Notify all creditors and financial institutions in writing and by phone that your name and accounts have been used without permission. If an existing account has been stolen, ask the creditor or bank to issue you new cards, checks and account numbers. Carefully monitor the account activity on your statements. Report fraudulent activity to the issuing company immediately.
Immediately report the crime to your local police. Provide them with as much documentation as possible. Make sure that the accounts are listed on the police report and request a copy of the police report. Credit card companies, banks and credit reporting agencies may require you to show a police report to support your claim that a crime was committed.
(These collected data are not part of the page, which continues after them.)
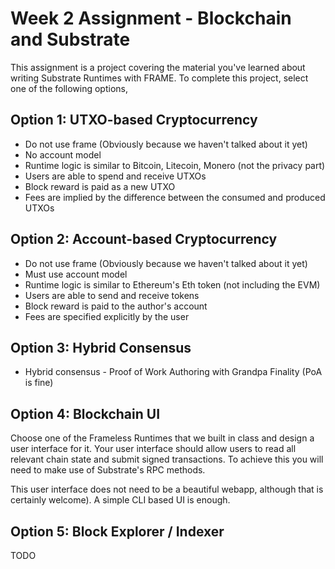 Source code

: # Week 2 Assignment - Blockchain and Substrate

This assignment is a project covering the material you've learned about writing Substrate Runtimes with FRAME. To complete this project, select one of the following options,

## Option 1: UTXO-based Cryptocurrency

- Do not use frame (Obviously because we haven't talked about it yet)
- No account model
- Runtime logic is similar to Bitcoin, Litecoin, Monero (not the privacy part)
- Users are able to spend and receive UTXOs
- Block reward is paid as a new UTXO
- Fees are implied by the difference between the consumed and produced UTXOs

## Option 2: Account-based Cryptocurrency

- Do not use frame (Obviously because we haven't talked about it yet)
- Must use account model
- Runtime logic is similar to Ethereum's Eth token (not including the EVM)
- Users are able to send and receive tokens
- Block reward is paid to the author's account
- Fees are specified explicitly by the user

## Option 3: Hybrid Consensus

- Hybrid consensus - Proof of Work Authoring with Grandpa Finality (PoA is fine)

## Option 4: Blockchain UI

Choose one of the Frameless Runtimes that we built in class and design a user interface for it. Your user interface should allow users to read all relevant chain state and submit signed transactions. To achieve this you will need to make use of Substrate's RPC methods.

This user interface does not need to be a beautiful webapp, although that is certainly welcome). A simple CLI based UI is enough.

## Option 5: Block Explorer / Indexer

TODO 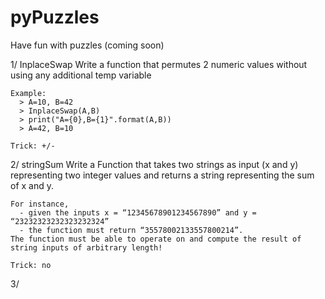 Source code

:pyPuzzles
=========

Have fun with puzzles (coming soon)


1/ InplaceSwap
  Write a function that permutes 2 numeric values without using any additional temp variable 
    
    Example:
      > A=10, B=42
      > InplaceSwap(A,B)
      > print("A={0},B={1}".format(A,B))
      > A=42, B=10
      
    Trick: +/-
  
2/ stringSum
  Write a Function that takes two strings as input (x and y) representing two integer values and returns a
  string representing the sum of x and y. 
  
    For instance, 
      - given the inputs x = “12345678901234567890” and y = “23232323232323232324”
      - the function must return “35578002133557800214”. 
    The function must be able to operate on and compute the result of string inputs of arbitrary length!
    
    Trick: no
  
3/ 
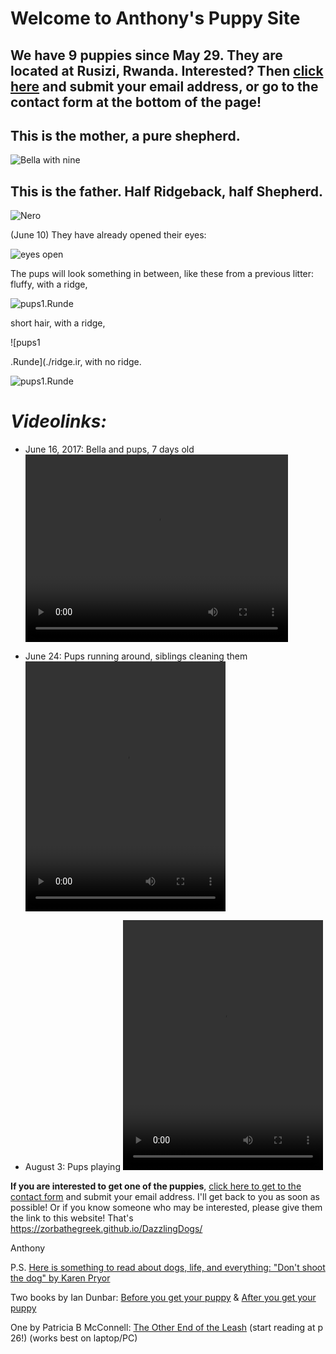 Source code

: # **Welcome to Anthony's Puppy Site**
## We have 9 puppies since May 29. They are located at Rusizi, Rwanda. Interested? Then [click here](contactform.html) and submit your email address, or go to the contact form at the bottom of the page!  

## **This is the mother, a pure shepherd.**
![Bella with nine](./img/BellaWithNinePuppies_new.JPG)
## This is the father. Half Ridgeback, half Shepherd.
![Nero](./img/Nero_new.JPG)

(June 10) They have already opened their eyes: 

![eyes open](./img/eyes_open.PNG)

The pups will look something in between, like these from a previous litter:
fluffy, with a ridge,

![pups1.Runde](./mix1.JPG)

short hair, with a ridge,

![pups1

.Runde](./ridge.ir, with no ridge. 

![pups1.Runde](./mix3.JPG)

# *Videolinks:* 
* June 16, 2017: Bella and pups, 7 days old
<video src="https://zorbathegreek.github.io/DazzlingDogs/videos/Bella_and_Pups_320.mp4" width="420" height="300" controls preload></video>


* June 24: Pups running around, siblings cleaning them
<video src="https://zorbathegreek.github.io/DazzlingDogs/videos/IntactSocialInteraction-SiblingsCleaning.mp4" width="320" height="400" controls preload></video>


* August 3: Pups playing 
<video src="https://zorbathegreek.github.io/DazzlingDogs/videos/Pups_playing.mp4" width="320" height="400" controls preload></video>


**If you are interested to get one of the puppies**, [click here to get to the contact form](./contactform.html) and submit your email address. I'll get back to you as soon as possible! Or if you know someone who may be interested, please give them the link to this website! That's https://zorbathegreek.github.io/DazzlingDogs/ 

Anthony

P.S. [Here is something to read about dogs, life, and everything: "Don't shoot the dog" by Karen Pryor](https://archive.org/download/DontShootTheDog/Dont-shoot-the-dog.pdf)

Two books by Ian Dunbar: [Before you get your puppy](http://www.dogstardaily.com/files/downloads/BEFORE_You_Get_Your_Puppy.pdf) & [After you get your puppy](http://www.dogstardaily.com/files/downloads/AFTER_You_Get_Your_Puppy.pdf)

One by Patricia B McConnell: [The Other End of the Leash](https://www.scribd.com/doc/76581766/The-Other-End-of-the-Leash#page=26) (start reading at p 26!) (works best on laptop/PC)

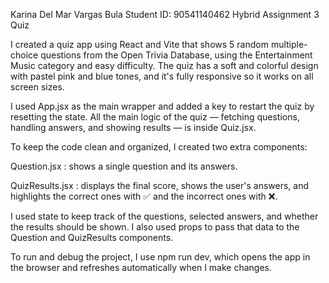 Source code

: Karina Del Mar Vargas Bula
Student ID: 90541140462
Hybrid Assignment 3 Quiz

I created a quiz app using React and Vite that shows 5 random multiple-choice questions from the Open Trivia Database, using the Entertainment Music category and easy difficulty. The quiz has a soft and colorful design with pastel pink and blue tones, and it's fully responsive so it works on all screen sizes.

I used App.jsx as the main wrapper and added a key to restart the quiz by resetting the state. All the main logic of the quiz — fetching questions, handling answers, and showing results — is inside Quiz.jsx.

To keep the code clean and organized, I created two extra components:

Question.jsx : shows a single question and its answers.

QuizResults.jsx : displays the final score, shows the user's answers, and highlights the correct ones with ✅ and the incorrect ones with ❌.

I used state to keep track of the questions, selected answers, and whether the results should be shown. I also used props to pass that data to the Question and QuizResults components.

To run and debug the project, I use npm run dev, which opens the app in the browser and refreshes automatically when I make changes.
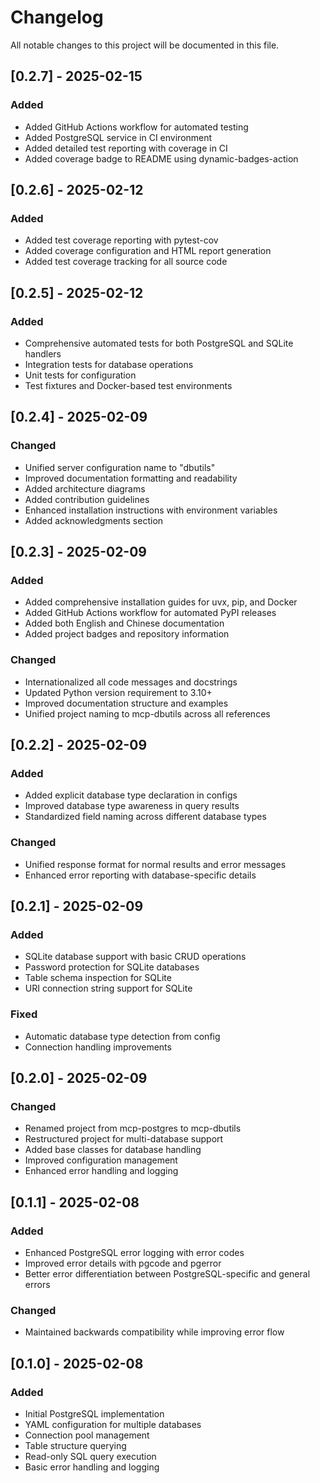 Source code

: # Changelog

All notable changes to this project will be documented in this file.

## [0.2.7] - 2025-02-15

### Added
- Added GitHub Actions workflow for automated testing
- Added PostgreSQL service in CI environment
- Added detailed test reporting with coverage in CI
- Added coverage badge to README using dynamic-badges-action

## [0.2.6] - 2025-02-12

### Added
- Added test coverage reporting with pytest-cov
- Added coverage configuration and HTML report generation
- Added test coverage tracking for all source code

## [0.2.5] - 2025-02-12

### Added
- Comprehensive automated tests for both PostgreSQL and SQLite handlers
- Integration tests for database operations
- Unit tests for configuration
- Test fixtures and Docker-based test environments

## [0.2.4] - 2025-02-09

### Changed
- Unified server configuration name to "dbutils"
- Improved documentation formatting and readability
- Added architecture diagrams
- Added contribution guidelines
- Enhanced installation instructions with environment variables
- Added acknowledgments section

## [0.2.3] - 2025-02-09

### Added
- Added comprehensive installation guides for uvx, pip, and Docker
- Added GitHub Actions workflow for automated PyPI releases
- Added both English and Chinese documentation
- Added project badges and repository information

### Changed
- Internationalized all code messages and docstrings
- Updated Python version requirement to 3.10+
- Improved documentation structure and examples
- Unified project naming to mcp-dbutils across all references

## [0.2.2] - 2025-02-09

### Added
- Added explicit database type declaration in configs
- Improved database type awareness in query results
- Standardized field naming across different database types

### Changed
- Unified response format for normal results and error messages
- Enhanced error reporting with database-specific details

## [0.2.1] - 2025-02-09

### Added
- SQLite database support with basic CRUD operations
- Password protection for SQLite databases
- Table schema inspection for SQLite
- URI connection string support for SQLite

### Fixed
- Automatic database type detection from config
- Connection handling improvements

## [0.2.0] - 2025-02-09

### Changed
- Renamed project from mcp-postgres to mcp-dbutils
- Restructured project for multi-database support
- Added base classes for database handling
- Improved configuration management
- Enhanced error handling and logging

## [0.1.1] - 2025-02-08

### Added
- Enhanced PostgreSQL error logging with error codes
- Improved error details with pgcode and pgerror
- Better error differentiation between PostgreSQL-specific and general errors

### Changed
- Maintained backwards compatibility while improving error flow

## [0.1.0] - 2025-02-08

### Added
- Initial PostgreSQL implementation
- YAML configuration for multiple databases
- Connection pool management
- Table structure querying
- Read-only SQL query execution
- Basic error handling and logging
Report the crime to the Federal Trade Commission (FTC). The FTC collects complaints about identity theft from consumers and stores them in a secure online database called the Consumer Sentinel that is available to law enforcement agencies worldwide. The FTC provides information on ways to resolve problems resulting from identity theft and refers individuals to various private and government agencies for further action.
FEDERAL TRADE COMMISSION
Identity Theft Clearinghouse
600 Pennsylvania Avenue, NW
Washington, DC 20580
Contact the fraud units of the three agencies:
Ask them to place a "fraud alert" on your credit report to help prevent new fraudulent accounts from being opened.
Please note that you are entitled to a free copy of your credit report if you are a victim of identity theft.